Exercise description: Using the records below, find every line that includes "talvez" and copy it.

=== Begin Enclosure ===

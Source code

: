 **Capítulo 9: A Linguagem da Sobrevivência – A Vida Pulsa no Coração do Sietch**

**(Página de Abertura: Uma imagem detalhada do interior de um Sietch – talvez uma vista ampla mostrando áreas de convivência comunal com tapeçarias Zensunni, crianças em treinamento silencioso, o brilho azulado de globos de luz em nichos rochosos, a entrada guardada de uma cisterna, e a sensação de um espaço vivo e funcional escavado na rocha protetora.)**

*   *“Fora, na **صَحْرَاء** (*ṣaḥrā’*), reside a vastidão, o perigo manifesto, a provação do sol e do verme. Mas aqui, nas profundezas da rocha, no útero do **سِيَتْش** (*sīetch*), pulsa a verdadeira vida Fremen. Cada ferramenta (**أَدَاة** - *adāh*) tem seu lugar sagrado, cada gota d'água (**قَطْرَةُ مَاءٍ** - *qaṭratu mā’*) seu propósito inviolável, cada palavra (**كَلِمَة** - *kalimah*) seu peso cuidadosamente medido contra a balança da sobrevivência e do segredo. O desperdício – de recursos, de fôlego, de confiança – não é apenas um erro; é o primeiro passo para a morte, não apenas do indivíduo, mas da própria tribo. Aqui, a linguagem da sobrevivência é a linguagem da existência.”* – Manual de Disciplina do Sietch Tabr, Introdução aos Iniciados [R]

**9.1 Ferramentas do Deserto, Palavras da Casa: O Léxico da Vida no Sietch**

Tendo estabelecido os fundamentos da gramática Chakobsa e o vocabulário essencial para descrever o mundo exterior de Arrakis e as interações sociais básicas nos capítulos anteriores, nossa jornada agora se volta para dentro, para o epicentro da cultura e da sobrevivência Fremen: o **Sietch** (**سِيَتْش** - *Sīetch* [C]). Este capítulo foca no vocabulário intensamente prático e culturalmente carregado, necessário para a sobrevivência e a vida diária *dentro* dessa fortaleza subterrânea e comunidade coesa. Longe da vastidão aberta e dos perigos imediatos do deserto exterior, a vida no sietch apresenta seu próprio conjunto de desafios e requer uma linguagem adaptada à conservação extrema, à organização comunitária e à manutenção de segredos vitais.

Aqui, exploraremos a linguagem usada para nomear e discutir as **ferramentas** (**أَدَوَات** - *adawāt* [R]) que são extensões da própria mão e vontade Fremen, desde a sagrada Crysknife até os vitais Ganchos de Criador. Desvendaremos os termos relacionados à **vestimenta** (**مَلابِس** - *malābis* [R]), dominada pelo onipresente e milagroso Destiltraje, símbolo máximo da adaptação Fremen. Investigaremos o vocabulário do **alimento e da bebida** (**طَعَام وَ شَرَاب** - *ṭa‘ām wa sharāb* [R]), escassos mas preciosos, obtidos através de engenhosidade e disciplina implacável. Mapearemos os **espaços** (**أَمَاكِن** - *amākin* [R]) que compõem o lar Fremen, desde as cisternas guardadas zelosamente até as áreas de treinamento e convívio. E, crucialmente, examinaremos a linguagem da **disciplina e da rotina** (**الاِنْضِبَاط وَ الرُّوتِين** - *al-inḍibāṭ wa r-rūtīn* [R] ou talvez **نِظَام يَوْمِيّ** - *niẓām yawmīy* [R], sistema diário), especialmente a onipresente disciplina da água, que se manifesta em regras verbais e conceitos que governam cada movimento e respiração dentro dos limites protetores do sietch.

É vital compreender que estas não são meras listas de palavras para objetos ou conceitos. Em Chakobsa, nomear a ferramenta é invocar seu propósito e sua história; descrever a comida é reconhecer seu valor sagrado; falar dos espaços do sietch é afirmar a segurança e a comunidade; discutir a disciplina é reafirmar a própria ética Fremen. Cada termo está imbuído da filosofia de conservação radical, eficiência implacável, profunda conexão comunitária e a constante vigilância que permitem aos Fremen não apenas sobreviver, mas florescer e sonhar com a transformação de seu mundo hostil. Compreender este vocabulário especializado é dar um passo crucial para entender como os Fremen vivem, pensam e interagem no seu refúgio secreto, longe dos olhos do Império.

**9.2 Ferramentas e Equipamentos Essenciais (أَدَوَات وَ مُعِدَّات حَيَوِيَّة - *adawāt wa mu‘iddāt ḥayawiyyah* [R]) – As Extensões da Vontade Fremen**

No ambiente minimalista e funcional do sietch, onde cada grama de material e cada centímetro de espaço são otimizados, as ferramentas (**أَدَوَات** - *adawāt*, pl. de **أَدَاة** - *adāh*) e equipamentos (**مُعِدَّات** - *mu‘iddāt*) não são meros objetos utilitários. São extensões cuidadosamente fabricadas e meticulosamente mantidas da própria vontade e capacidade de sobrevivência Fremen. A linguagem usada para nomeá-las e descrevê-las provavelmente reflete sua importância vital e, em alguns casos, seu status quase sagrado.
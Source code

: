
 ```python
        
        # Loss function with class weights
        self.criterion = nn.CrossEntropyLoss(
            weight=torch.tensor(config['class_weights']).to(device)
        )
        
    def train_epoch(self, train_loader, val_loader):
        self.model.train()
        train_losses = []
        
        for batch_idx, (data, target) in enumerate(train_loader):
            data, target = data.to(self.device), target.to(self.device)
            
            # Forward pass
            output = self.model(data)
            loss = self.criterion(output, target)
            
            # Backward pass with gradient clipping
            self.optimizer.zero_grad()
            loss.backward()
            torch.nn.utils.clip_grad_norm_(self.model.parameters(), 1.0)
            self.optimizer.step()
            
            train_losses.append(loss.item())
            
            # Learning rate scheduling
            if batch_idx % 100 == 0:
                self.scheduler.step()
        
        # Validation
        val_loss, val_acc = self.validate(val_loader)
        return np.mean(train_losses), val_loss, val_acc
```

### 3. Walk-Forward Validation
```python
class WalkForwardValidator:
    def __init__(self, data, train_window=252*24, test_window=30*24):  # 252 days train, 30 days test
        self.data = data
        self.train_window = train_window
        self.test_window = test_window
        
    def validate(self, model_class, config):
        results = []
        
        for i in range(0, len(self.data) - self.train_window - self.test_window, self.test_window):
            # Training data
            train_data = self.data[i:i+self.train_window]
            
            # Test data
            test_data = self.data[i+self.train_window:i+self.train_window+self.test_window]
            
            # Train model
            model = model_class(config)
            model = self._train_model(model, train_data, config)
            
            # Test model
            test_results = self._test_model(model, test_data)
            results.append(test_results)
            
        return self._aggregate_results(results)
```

=== End Enclosure ===

Response below:
**(Página de Abertura: Uma imagem detalhada do interior de um Sietch – talvez uma vista ampla mostrando áreas de convivência comunal com tapeçarias Zensunni, crianças em treinamento silencioso, o brilho azulado de globos de luz em nichos rochosos, a entrada guardada de uma cisterna, e a sensação de um espaço vivo e funcional escavado na rocha protetora.)**
Aqui, exploraremos a linguagem usada para nomear e discutir as **ferramentas** (**أَدَوَات** - *adawāt* [R]) que são extensões da própria mão e vontade Fremen, desde a sagrada Crysknife até os vitais Ganchos de Criador. Desvendaremos os termos relacionados à **vestimenta** (**مَلابِس** - *malābis* [R]), dominada pelo onipresente e milagroso Destiltraje, símbolo máximo da adaptação Fremen. Investigaremos o vocabulário do **alimento e da bebida** (**طَعَام وَ شَرَاب** - *ṭa‘ām wa sharāb* [R]), escassos mas preciosos, obtidos através de engenhosidade e disciplina implacável. Mapearemos os **espaços** (**أَمَاكِن** - *amākin* [R]) que compõem o lar Fremen, desde as cisternas guardadas zelosamente até as áreas de treinamento e convívio. E, crucialmente, examinaremos a linguagem da **disciplina e da rotina** (**الاِنْضِبَاط وَ الرُّوتِين** - *al-inḍibāṭ wa r-rūtīn* [R] ou talvez **نِظَام يَوْمِيّ** - *niẓām yawmīy* [R], sistema diário), especialmente a onipresente disciplina da água, que se manifesta em regras verbais e conceitos que governam cada movimento e respiração dentro dos limites protetores do sietch.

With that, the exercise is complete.